The documents in dispute concern two types of documents that the DOE claims were created in the course of consultation with counsel.
Questionnaires and Responses
In or about February 2006, attorneys in DOE's Office of Legal Services ("OLS") decided to obtain information concerning the operation of DOE's suspension sites in order to evaluate DOE's legal position in this action and to provide legal advice to the Chancellor and Michele Cahill, Senior Counselor of the Office of Youth Development and School-Community Services. See Declaration of Theresa Crotty dated March 15, 2007 ("Crotty Decl.") (ct. doc. 158) at ¶ 4. To obtain the information, OLS attorneys, in conjunction with attorneys at the Office of the Corporation Counsel, developed a questionnaire to be completed by DOE's Regional Directors of Student Placement, Youth and Family Support Services ("SPYFSS"). Id. at ¶ 5. On February 28, 2006, DOE General Counsel Michael Best sent a memorandum to the Regional Directors of SPYFSS advising that it was circulating the questionairre as part of DOE's defense in this litigation, that recipients were to treat the questionnaire as confidential and that any questions should be directed to Theresa Crotty, an OLS attorney. Id. at ¶¶ 6, 8-10. Ms. Crotty subsequently received a number of e-mails and letters from DOE employees transmitting completed questionnaires, containing questions from suspension sites to Regional personnel concerning the questionnaire, and reflecting a conversation between Ms. Crotty and a DOE employee about the questionnaire. See id. at ¶ 12; Declaration of Shawn V. Morehead dated March 5, 2007 ("Morehead Decl.") (ct. doc. 156-3), Exh. B (Letter to Shawn Morehead and Sharon Katz from Jane R. Goldberg dated February 6, 2007).*fn1 The OLS used the completed questionnaires "to inform [its] view of the DOE's legal position in this case and to provide legal advice to the Chancellor and Senior Counselor Michelle [sic] Cahill concerning the Superintendent suspension process." Crotty Decl. at ¶ 13.

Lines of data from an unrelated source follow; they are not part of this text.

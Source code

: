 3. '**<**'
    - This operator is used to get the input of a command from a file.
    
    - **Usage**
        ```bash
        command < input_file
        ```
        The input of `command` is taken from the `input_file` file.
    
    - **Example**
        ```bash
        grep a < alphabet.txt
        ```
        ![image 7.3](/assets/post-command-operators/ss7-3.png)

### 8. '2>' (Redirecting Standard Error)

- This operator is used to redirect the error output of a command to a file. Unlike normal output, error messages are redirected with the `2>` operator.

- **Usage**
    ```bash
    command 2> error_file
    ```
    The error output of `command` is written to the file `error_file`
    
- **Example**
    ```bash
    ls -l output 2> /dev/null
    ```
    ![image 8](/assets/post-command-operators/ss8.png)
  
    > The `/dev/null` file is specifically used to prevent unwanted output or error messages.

Shane Mulhern, Executive Director of the DOE's Office of Youth Development and School-Community Services ("OYDSCS"), was later provided with a copy of the completed questionnaires at his request. See Declaration of Shane Santo Mulhern dated March 15, 2007 ("Mulhern Decl.") (ct. doc. 157) at ¶¶ 15-16. Mr. Mulhern believed that the information compiled by OLS would inform his department's decisions concerning policy, budget and planning decisions for Superintendent suspensions. Id. at ¶ 16. OYDSCS organized the information contained in the completed questionnaires into a document entitled "Suspension Scoring Sheet" and a bar chart. Id. at ¶¶ 17-19. A single set of these documents and a set of the completed questionnaires were maintained at OYDSCS's offices. Id. at ¶ 21.

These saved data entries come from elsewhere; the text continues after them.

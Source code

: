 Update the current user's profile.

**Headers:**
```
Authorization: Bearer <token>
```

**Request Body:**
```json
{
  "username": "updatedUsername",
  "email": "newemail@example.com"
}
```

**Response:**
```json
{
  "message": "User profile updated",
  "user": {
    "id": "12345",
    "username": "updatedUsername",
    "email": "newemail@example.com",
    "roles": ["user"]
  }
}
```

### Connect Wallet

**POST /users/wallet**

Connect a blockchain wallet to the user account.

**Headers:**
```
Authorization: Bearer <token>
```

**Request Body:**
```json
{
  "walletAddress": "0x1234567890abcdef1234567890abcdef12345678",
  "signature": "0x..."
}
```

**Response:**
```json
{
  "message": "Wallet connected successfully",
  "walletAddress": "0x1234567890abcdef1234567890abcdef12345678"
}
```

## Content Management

At a conference held on March 29, 2007, I ordered defendants to submit a sample of the completed questionnaires for in camera review. See minute entry for conference held on 3/29/07. Tracking Suggestions
Mr. Mulhern initiated the Superintendent Suspension Process Improvement Project (the "Project") to review the suspension process generally and "to develop a data tracking program to monitor student progress through the suspension process." Mulhern Decl. at ¶¶ 4-5. In conjunction with the Project, a document entitled "Corporation Counsel - Suggestions for additional items to track" ("Tracking Suggestions") was prepared by Jocelyn Gibian, Director of the Office of Process Improvement, that discusses the New York City Law Department's recommendations "concerning additional items to consider including in the DOE's data tracking project" and a February 16, 2006 meeting between Ms. Crotty, Ms. Gibian and Aimee Dorosin, from DOE's Office of Special Education Initiatives. Id. at ¶ 9. This document was maintained in a dedicated folder on the DOE computer system and was accessible only to participants of the Project, who were drawn from various DOE departments. Id. at ¶¶ 6-8.

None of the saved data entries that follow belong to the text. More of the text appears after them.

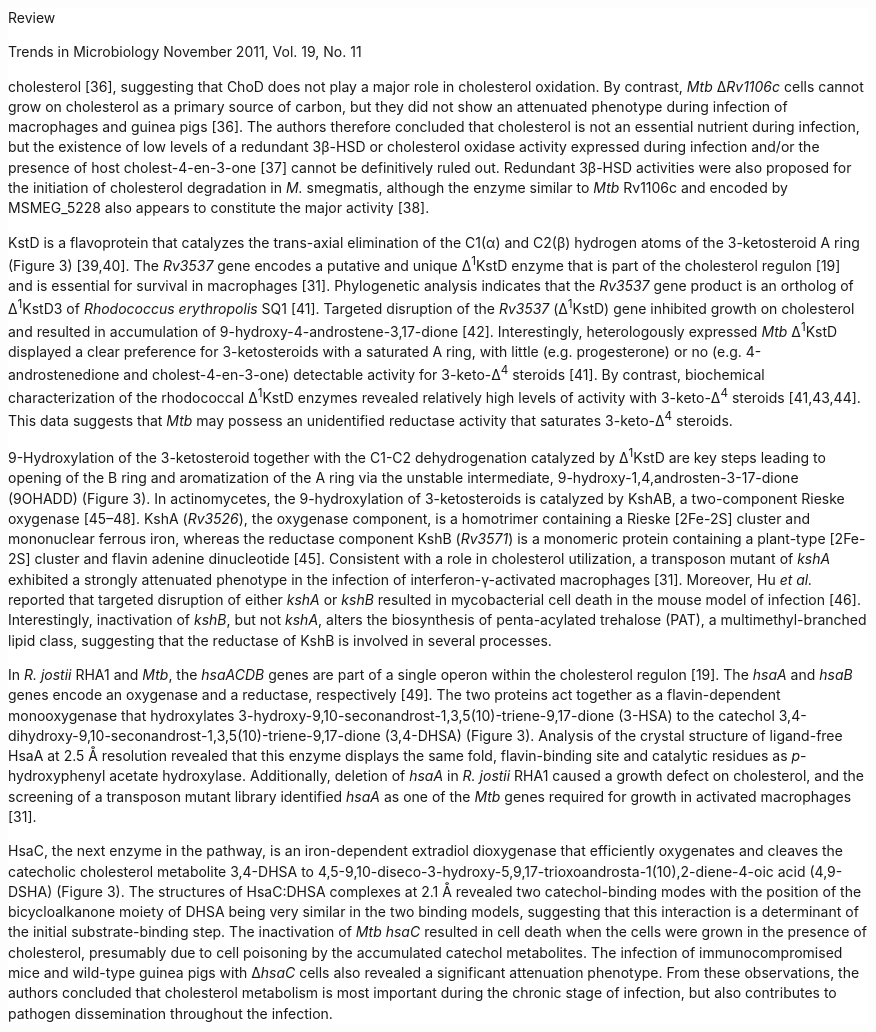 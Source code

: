 Review

Trends in Microbiology November 2011, Vol. 19, No. 11

cholesterol [36], suggesting that ChoD does not play a major role in cholesterol oxidation. By contrast, *Mtb* Δ*Rv1106c* cells cannot grow on cholesterol as a primary source of carbon, but they did not show an attenuated phenotype during infection of macrophages and guinea pigs [36]. The authors therefore concluded that cholesterol is not an essential nutrient during infection, but the existence of low levels of a redundant 3β-HSD or cholesterol oxidase activity expressed during infection and/or the presence of host cholest-4-en-3-one [37] cannot be definitively ruled out. Redundant 3β-HSD activities were also proposed for the initiation of cholesterol degradation in *M.* smegmatis, although the enzyme similar to *Mtb* Rv1106c and encoded by MSMEG_5228 also appears to constitute the major activity [38].

KstD is a flavoprotein that catalyzes the trans-axial elimination of the C1(α) and C2(β) hydrogen atoms of the 3-ketosteroid A ring (Figure 3) [39,40]. The *Rv3537* gene encodes a putative and unique Δ<sup>1</sup>KstD enzyme that is part of the cholesterol regulon [19] and is essential for survival in macrophages [31]. Phylogenetic analysis indicates that the *Rv3537* gene product is an ortholog of Δ<sup>1</sup>KstD3 of *Rhodococcus erythropolis* SQ1 [41]. Targeted disruption of the *Rv3537* (Δ<sup>1</sup>KstD) gene inhibited growth on cholesterol and resulted in accumulation of 9-hydroxy-4-androstene-3,17-dione [42]. Interestingly, heterologously expressed *Mtb* Δ<sup>1</sup>KstD displayed a clear preference for 3-ketosteroids with a saturated A ring, with little (e.g. progesterone) or no (e.g. 4-androstenedione and cholest-4-en-3-one) detectable activity for 3-keto-Δ<sup>4</sup> steroids [41]. By contrast, biochemical characterization of the rhodococcal Δ<sup>1</sup>KstD enzymes revealed relatively high levels of activity with 3-keto-Δ<sup>4</sup> steroids [41,43,44]. This data suggests that *Mtb* may possess an unidentified reductase activity that saturates 3-keto-Δ<sup>4</sup> steroids.

9-Hydroxylation of the 3-ketosteroid together with the C1-C2 dehydrogenation catalyzed by Δ<sup>1</sup>KstD are key steps leading to opening of the B ring and aromatization of the A ring via the unstable intermediate, 9-hydroxy-1,4,androsten-3-17-dione (9OHADD) (Figure 3). In actinomycetes, the 9-hydroxylation of 3-ketosteroids is catalyzed by KshAB, a two-component Rieske oxygenase [45–48]. KshA (*Rv3526*), the oxygenase component, is a homotrimer containing a Rieske [2Fe-2S] cluster and mononuclear ferrous iron, whereas the reductase component KshB (*Rv3571*) is a monomeric protein containing a plant-type [2Fe-2S] cluster and flavin adenine dinucleotide [45]. Consistent with a role in cholesterol utilization, a transposon mutant of *kshA* exhibited a strongly attenuated phenotype in the infection of interferon-γ-activated macrophages [31]. Moreover, Hu *et al.* reported that targeted disruption of either *kshA* or *kshB* resulted in mycobacterial cell death in the mouse model of infection [46]. Interestingly, inactivation of *kshB*, but not *kshA*, alters the biosynthesis of penta-acylated trehalose (PAT), a multimethyl-branched lipid class, suggesting that the reductase of KshB is involved in several processes.

In *R. jostii* RHA1 and *Mtb*, the *hsaACDB* genes are part of a single operon within the cholesterol regulon [19]. The *hsaA* and *hsaB* genes encode an oxygenase and a reductase, respectively [49]. The two proteins act together as a flavin-dependent monooxygenase that hydroxylates 3-hydroxy-9,10-seconandrost-1,3,5(10)-triene-9,17-dione (3-HSA) to the catechol 3,4-dihydroxy-9,10-seconandrost-1,3,5(10)-triene-9,17-dione (3,4-DHSA) (Figure 3). Analysis of the crystal structure of ligand-free HsaA at 2.5 Å resolution revealed that this enzyme displays the same fold, flavin-binding site and catalytic residues as *p*-hydroxyphenyl acetate hydroxylase. Additionally, deletion of *hsaA* in *R. jostii* RHA1 caused a growth defect on cholesterol, and the screening of a transposon mutant library identified *hsaA* as one of the *Mtb* genes required for growth in activated macrophages [31].

HsaC, the next enzyme in the pathway, is an iron-dependent extradiol dioxygenase that efficiently oxygenates and cleaves the catecholic cholesterol metabolite 3,4-DHSA to 4,5-9,10-diseco-3-hydroxy-5,9,17-trioxoandrosta-1(10),2-diene-4-oic acid (4,9-DSHA) (Figure 3). The structures of HsaC:DHSA complexes at 2.1 Å revealed two catechol-binding modes with the position of the bicycloalkanone moiety of DHSA being very similar in the two binding models, suggesting that this interaction is a determinant of the initial substrate-binding step. The inactivation of *Mtb hsaC* resulted in cell death when the cells were grown in the presence of cholesterol, presumably due to cell poisoning by the accumulated catechol metabolites. The infection of immunocompromised mice and wild-type guinea pigs with Δ*hsaC* cells also revealed a significant attenuation phenotype. From these observations, the authors concluded that cholesterol metabolism is most important during the chronic stage of infection, but also contributes to pathogen dissemination throughout the infection.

"A party invoking the attorney-client privilege must show (1) a communication between client and counsel that (2) was intended to be and was in fact kept confidential, and (3) was made for the purpose of obtaining or providing legal advice." In re County of Erie, 473 F.3d 413, 419 (2d Cir. 2007); United States v. Constr. Prods. Research, Inc., 73 F.3d 464, 473 (2d Cir. 1996); see Fisher v. United States, 425 U.S. 391, 403 (1976). To be sure, the "privilege protects confidential communications between government counsel and their clients that are made for the purpose of obtaining or providing legal assistance."*fn2 In re County of Erie, 473 F.3d at 418. In order to merit protection, the "predominant purpose" of the communication must be to render or solicit legal advice as opposed to business or policy advice. See id. at 420. The burden of establishing the applicability of the privilege and all of its elements rests with the party claiming protection. See In re Grand Jury Proceedings, 219 F.3d 175, 182 (2d Cir. 2000); Constr. Prods., 73 F.3d at 473-74.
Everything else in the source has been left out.